Work item:
From the entries below, copy out every line with "edge" in it.

Input data:
[Start of Attachment]

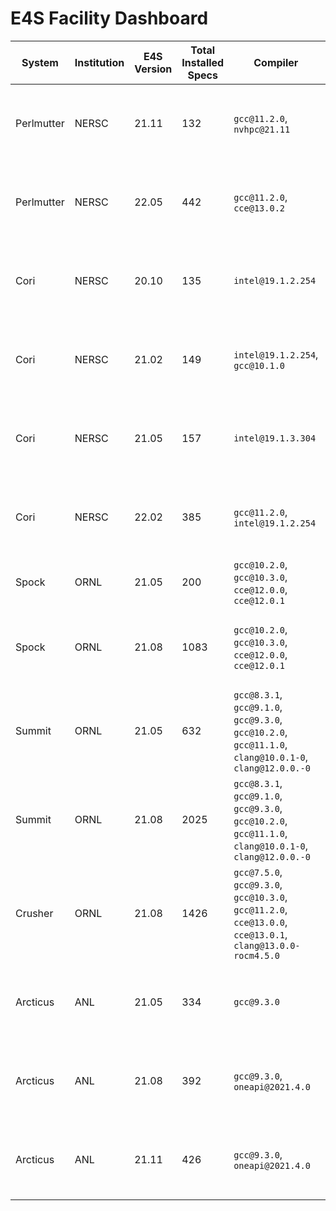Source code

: # E4S Facility Dashboard

System  | Institution | E4S Version | Total Installed Specs | Compiler                                                                                                   | Spack Commit or branch | Spack.yaml | `spack find` File |
------- | ----------- | -------------------- |----------------------|------------------------------------------------------------------------------------------------------------| -------------------------| ------------- | --------------- | 
Perlmutter | NERSC| 21.11 | 132                  | `gcc@11.2.0`, `nvhpc@21.11`                                                                                | [https://github.com/spack/spack/tree/e4s-21.11](https://github.com/spack/spack/tree/e4s-21.11) | [https://github.com/spack/spack-configs/blob/main/NERSC/perlmutter/e4s-21.11/spack.yaml](https://github.com/spack/spack-configs/blob/main/NERSC/perlmutter/e4s-21.11/spack.yaml) | [https://github.com/spack/spack-configs/blob/main/NERSC/perlmutter/e4s-21.11/e4s-21.11.txt](https://github.com/spack/spack-configs/blob/main/NERSC/perlmutter/e4s-21.11/e4s-21.11.txt)
Perlmutter | NERSC| 22.05 | 442                  | `gcc@11.2.0`, `cce@13.0.2`                                                                                | [https://github.com/spack/spack/tree/e4s-22.05](https://github.com/spack/spack/tree/e4s-22.05) | [https://github.com/spack/spack-configs/blob/main/NERSC/perlmutter/e4s-22.05/spack.yaml](https://github.com/spack/spack-configs/blob/main/NERSC/perlmutter/e4s-22.05/spack.yaml) | [https://github.com/spack/spack-configs/blob/main/NERSC/perlmutter/e4s-22.05/e4s-22.05.txt](https://github.com/spack/spack-configs/blob/main/NERSC/perlmutter/e4s-22.05/e4s-22.05.txt)
Cori | NERSC  | 20.10 | 135                  | `intel@19.1.2.254`                                                                                         | [e1e0bbb4cbe11a3f0d7e50466ffa86071ee653b7](https://github.com/spack/spack/commit/e1e0bbb4cbe11a3f0d7e50466ffa86071ee653b7) | [https://github.com/spack/spack-configs/blob/master/NERSC/cori/e4s-20.10/spack.yaml](https://github.com/spack/spack-configs/blob/master/NERSC/cori/e4s-20.10/spack.yaml) | [https://github.com/spack/spack-configs/blob/master/NERSC/cori/e4s-20.10/e4s-20.10.txt](https://github.com/spack/spack-configs/blob/master/NERSC/cori/e4s-20.10/e4s-20.10.txt)
Cori | NERSC | 21.02 | 149                  | `intel@19.1.2.254`, `gcc@10.1.0`                                                                           | [b56d65fce5f4743a23399f0cde006bed1b52d53d](https://github.com/spack/spack/commit/b56d65fce5f4743a23399f0cde006bed1b52d53d) | [https://github.com/spack/spack-configs/blob/main/NERSC/cori/e4s-21.02/spack.yaml](https://github.com/spack/spack-configs/blob/main/NERSC/cori/e4s-21.02/spack.yaml) | [https://github.com/spack/spack-configs/blob/main/NERSC/cori/e4s-21.02/e4s-21.02.txt](https://github.com/spack/spack-configs/blob/main/NERSC/cori/e4s-21.02/e4s-21.02.txt)
Cori | NERSC | 21.05 | 157                  | `intel@19.1.3.304`                                                                                         | [https://github.com/spack/spack/tree/e4s-21.05](https://github.com/spack/spack/tree/e4s-21.05) |  [https://github.com/spack/spack-configs/blob/main/NERSC/cori/e4s-21.05/spack.yaml](https://github.com/spack/spack-configs/blob/main/NERSC/cori/e4s-21.05/spack.yaml) | [https://github.com/spack/spack-configs/blob/main/NERSC/cori/e4s-21.05/e4s-21.05.txt](https://github.com/spack/spack-configs/blob/main/NERSC/cori/e4s-21.05/e4s-21.05.txt)
Cori | NERSC | 22.02 | 385                  | `gcc@11.2.0`, `intel@19.1.2.254`                                                                           | [https://github.com/spack/spack/tree/e4s-22.02](https://github.com/spack/spack/tree/e4s-22.02) | [https://github.com/spack/spack-configs/blob/main/NERSC/cori/e4s-22.02/spack.yaml](https://github.com/spack/spack-configs/blob/main/NERSC/cori/e4s-22.02/spack.yaml) | [https://github.com/spack/spack-configs/blob/main/NERSC/cori/e4s-22.02/e4s-22.02.txt](https://github.com/spack/spack-configs/blob/main/NERSC/cori/e4s-22.02/e4s-22.02.txt)
Spock  | ORNL | 21.05 | 200                  | `gcc@10.2.0`, `gcc@10.3.0`, `cce@12.0.0`, `cce@12.0.1`                                                     | [v0.16.1](https://github.com/spack/spack/tree/v0.16.1) | | 
Spock  | ORNL | 21.08 | 1083                 | `gcc@10.2.0`, `gcc@10.3.0`, `cce@12.0.0`, `cce@12.0.1`                                                     | [v0.16.3](https://github.com/spack/spack/tree/v0.16.3)  | [https://github.com/spack/spack-configs/blob/main/OLCF/spock/spack.yaml](https://github.com/spack/spack-configs/blob/main/OLCF/spock/spack.yaml) | [https://github.com/spack/spack-configs/blob/main/OLCF/spock/e4s-21.08.txt](https://github.com/spack/spack-configs/blob/main/OLCF/spock/e4s-21.08.txt)
Summit | ORNL | 21.05 | 632                  | `gcc@8.3.1`, `gcc@9.1.0`, `gcc@9.3.0`, `gcc@10.2.0`, `gcc@11.1.0`, `clang@10.0.1-0`, `clang@12.0.0.-0`     | | |
Summit | ORNL | 21.08 | 2025                 | `gcc@8.3.1`, `gcc@9.1.0`, `gcc@9.3.0`, `gcc@10.2.0`, `gcc@11.1.0`, `clang@10.0.1-0`, `clang@12.0.0.-0`     | 0.16.2-4678-9effe1400f | [https://github.com/spack/spack-configs/blob/main/OLCF/summit/spack.yaml](https://github.com/spack/spack-configs/blob/main/OLCF/summit/spack.yaml) | [https://github.com/spack/spack-configs/blob/main/OLCF/summit/e4s-21.08.txt](https://github.com/spack/spack-configs/blob/main/OLCF/summit/e4s-21.08.txt)
Crusher | ORNL | 21.08 | 1426                 | `gcc@7.5.0`, `gcc@9.3.0`, `gcc@10.3.0`, `gcc@11.2.0`, `cce@13.0.0`, `cce@13.0.1`, `clang@13.0.0-rocm4.5.0` | [0add25a508f7b78a5a7ea5a6129388a6ed29a993](https://github.com/mpbelhorn/olcf-spack/commit/0add25a508f7b78a5a7ea5a6129388a6ed29a993) | [https://github.com/spack/spack-configs/blob/main/OLCF/crusher/spack.yaml](https://github.com/spack/spack-configs/blob/main/OLCF/crusher/spack.yaml) | [https://github.com/spack/spack-configs/blob/main/OLCF/crusher/e4s-21.08.txt](https://github.com/spack/spack-configs/blob/main/OLCF/crusher/e4s-21.08.txt)
Arcticus | ANL | 21.05 | 334                  | `gcc@9.3.0`                                                                                                | [https://github.com/spack/spack/tree/e4s-21.05](https://github.com/spack/spack/tree/e4s-21.05) | [https://github.com/spack/spack-configs/blob/main/ANL/JLSE/Arcticus/E4S-21.05/spack.yaml](https://github.com/spack/spack-configs/blob/main/ANL/JLSE/Arcticus/E4S-21.05/spack.yaml) | [https://github.com/spack/spack-configs/blob/main/ANL/JLSE/Arcticus/E4S-21.05/e4s-21.05.txt](https://github.com/spack/spack-configs/blob/main/ANL/JLSE/Arcticus/E4S-21.05/e4s-21.05.txt)
Arcticus | ANL | 21.08 | 392                  | `gcc@9.3.0`, `oneapi@2021.4.0`                                                                             | [https://github.com/spack/spack/tree/e4s-21.08](https://github.com/spack/spack/tree/e4s-21.08) | [https://github.com/spack/spack-configs/blob/main/ANL/JLSE/Arcticus/E4S-21.08/prod/spack.yaml](https://github.com/spack/spack-configs/blob/main/ANL/JLSE/Arcticus/E4S-21.08/prod/spack.yaml) | [https://github.com/spack/spack-configs/blob/main/ANL/JLSE/Arcticus/E4S-21.08/e4s-21.08.txt](https://github.com/spack/spack-configs/blob/main/ANL/JLSE/Arcticus/E4S-21.08/e4s-21.08.txt)
Arcticus | ANL | 21.11 | 426                  | `gcc@9.3.0`, `oneapi@2021.4.0`                                                                             | [https://github.com/spack/spack/tree/e4s-21.11](https://github.com/spack/spack/tree/e4s-21.11) | [https://github.com/spack/spack-configs/blob/main/ANL/JLSE/Arcticus/E4S-21.11/prod/spack.yaml](https://github.com/spack/spack-configs/blob/main/ANL/JLSE/Arcticus/E4S-21.11/prod/spack.yaml) | [https://github.com/spack/spack-configs/blob/main/ANL/JLSE/Arcticus/E4S-21.11/e4s-21.11.txt](https://github.com/spack/spack-configs/blob/main/ANL/JLSE/Arcticus/E4S-21.11/e4s-21.11.txt)
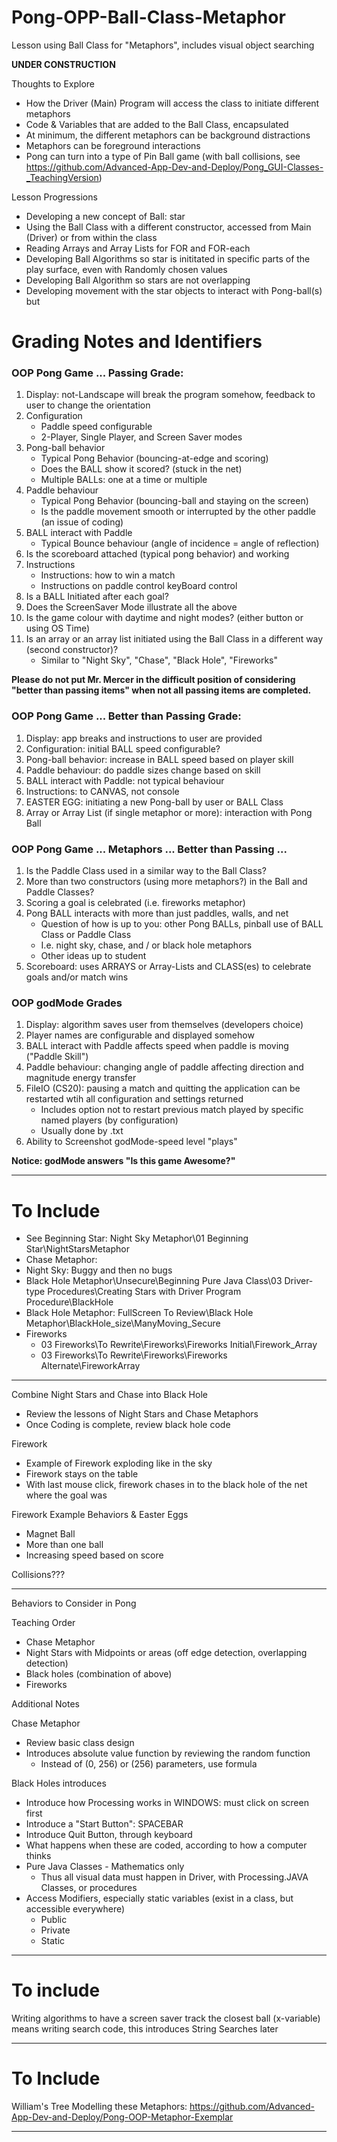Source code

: # Pong-OPP-Ball-Class-Metaphor
Lesson using Ball Class for "Metaphors", includes visual object searching

**UNDER CONSTRUCTION**

Thoughts to Explore
- How the Driver (Main) Program will access the class to initiate different metaphors
- Code & Variables that are added to the Ball Class, encapsulated
- At minimum, the different metaphors can be background distractions
- Metaphors can be foreground interactions
- Pong can turn into a type of Pin Ball game (with ball collisions, see https://github.com/Advanced-App-Dev-and-Deploy/Pong_GUI-Classes-_TeachingVersion)

Lesson Progressions
- Developing a new concept of Ball: star
- Using the Ball Class with a different constructor, accessed from Main (Driver) or from within the class
- Reading Arrays and Array Lists for FOR and FOR-each
- Developing Ball Algorithms so star is inititated in specific parts of the play surface, even with Randomly chosen values
- Developing Ball Algorithm so stars are not overlapping
- Developing movement with the star objects to interact with Pong-ball(s) but

# Grading Notes and Identifiers

### OOP Pong Game ... Passing Grade:
1. Display: not-Landscape will break the program somehow, feedback to user to change the orientation
2. Configuration
   - Paddle speed configurable
   - 2-Player, Single Player, and Screen Saver modes
3. Pong-ball behavior
   - Typical Pong Behavior (bouncing-at-edge and scoring)
   - Does the BALL show it scored? (stuck in the net)
   - Multiple BALLs: one at a time or multiple
4. Paddle behaviour
   - Typical Pong Behavior (bouncing-ball and staying on the screen)
   - Is the paddle movement smooth or interrupted by the other paddle (an issue of coding)
5. BALL interact with Paddle
   - Typical Bounce behaviour (angle of incidence = angle of reflection)
6. Is the scoreboard attached (typical pong behavior) and working
7. Instructions
   - Instructions: how to win a match
   - Instructions on paddle control keyBoard control
8. Is a BALL Initiated after each goal?
9. Does the ScreenSaver Mode illustrate all the above
10. Is the game colour with daytime and night modes? (either button or using OS Time)
11. Is an array or an array list initiated using the Ball Class in a different way (second constructor)?
    - Similar to "Night Sky", "Chase", "Black Hole", "Fireworks"

**Please do not put Mr. Mercer in the difficult position of considering "better than passing items" when not all passing items are completed.**

### OOP Pong Game ... Better than Passing Grade:
1. Display: app breaks and instructions to user are provided
2. Configuration: initial BALL speed configurable?
3. Pong-ball behavior: increase in BALL speed based on player skill
4. Paddle behaviour: do paddle sizes change based on skill
5. BALL interact with Paddle: not typical behaviour
6. Instructions: to CANVAS, not console
7. EASTER EGG: initiating a new Pong-ball by user or BALL Class
8. Array or Array List (if single metaphor or more): interaction with Pong Ball

### OOP Pong Game ... Metaphors ... Better than Passing ...
1. Is the Paddle Class used in a similar way to the Ball Class?
2. More than two constructors (using more metaphors?) in the Ball and Paddle Classes?
3. Scoring a goal is celebrated (i.e. fireworks metaphor)
4. Pong BALL interacts with more than just paddles, walls, and net
   - Question of how is up to you: other Pong BALLs, pinball use of BALL Class or Paddle Class
   - I.e. night sky, chase, and / or black hole metaphors
   - Other ideas up to student
5. Scoreboard: uses ARRAYS or Array-Lists and CLASS(es) to celebrate goals and/or match wins

### OOP godMode Grades
1. Display: algorithm saves user from themselves (developers choice)
2. Player names are configurable and displayed somehow
3. BALL interact with Paddle affects speed when paddle is moving ("Paddle Skill")
4. Paddle behaviour: changing angle of paddle affecting direction and magnitude energy transfer
5. FileIO (CS20): pausing a match and quitting the application can be restarted wtih all configuration and settings returned
   - Includes option not to restart previous match played by specific named players (by configuration)
   - Usually done by .txt
6. Ability to Screenshot godMode-speed level "plays"

**Notice: godMode answers "Is this game Awesome?"**

---

# To Include
- See Beginning Star: Night Sky Metaphor\01 Beginning Star\NightStarsMetaphor
- Chase Metaphor:
- Night Sky: Buggy and then no bugs
- Black Hole Metaphor\Unsecure\Beginning Pure Java Class\03 Driver-type Procedures\Creating Stars with Driver Program Procedure\BlackHole
- Black Hole Metaphor: FullScreen To Review\Black Hole Metaphor\BlackHole_size\ManyMoving_Secure
- Fireworks
  - 03 Fireworks\To Rewrite\Fireworks\Fireworks Initial\Firework_Array
  - 03 Fireworks\To Rewrite\Fireworks\Fireworks Alternate\FireworkArray


---

Combine Night Stars and Chase into Black Hole
- Review the lessons of Night Stars and Chase Metaphors
- Once Coding is complete, review black hole code

Firework
- Example of Firework exploding like in the sky
- Firework stays on the table
- With last mouse click, firework chases in to the black hole of the net where the goal was

Firework Example Behaviors & Easter Eggs
- Magnet Ball
- More than one ball
- Increasing speed based on score

Collisions???

---


Behaviors to Consider in Pong

Teaching Order
- Chase Metaphor
- Night Stars with Midpoints or areas (off edge detection, overlapping detection)
- Black holes (combination of above)
- Fireworks

Additional Notes

Chase Metaphor
- Review basic class design
- Introduces absolute value function by reviewing the random function
  - Instead of (0, 256) or (256) parameters, use formula

Black Holes introduces
- Introduce how Processing works in WINDOWS: must click on screen first
- Introduce a "Start Button": SPACEBAR
- Introduce Quit Button, through keyboard
- What happens when these are coded, according to how a computer thinks
- Pure Java Classes - Mathematics only
  - Thus all visual data must happen in Driver, with Processing.JAVA Classes, or procedures
- Access Modifiers, especially static variables (exist in a class, but accessible everywhere)
  - Public
  - Private
  - Static

---

# To include

Writing algorithms to have a screen saver track the closest ball (x-variable) means writing search code, this introduces String Searches later

---

# To Include

William's Tree Modelling these Metaphors: https://github.com/Advanced-App-Dev-and-Deploy/Pong-OOP-Metaphor-Exemplar

---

[End of Attachment]

Task solution:
   - Typical Pong Behavior (bouncing-at-edge and scoring)
- Night Stars with Midpoints or areas (off edge detection, overlapping detection)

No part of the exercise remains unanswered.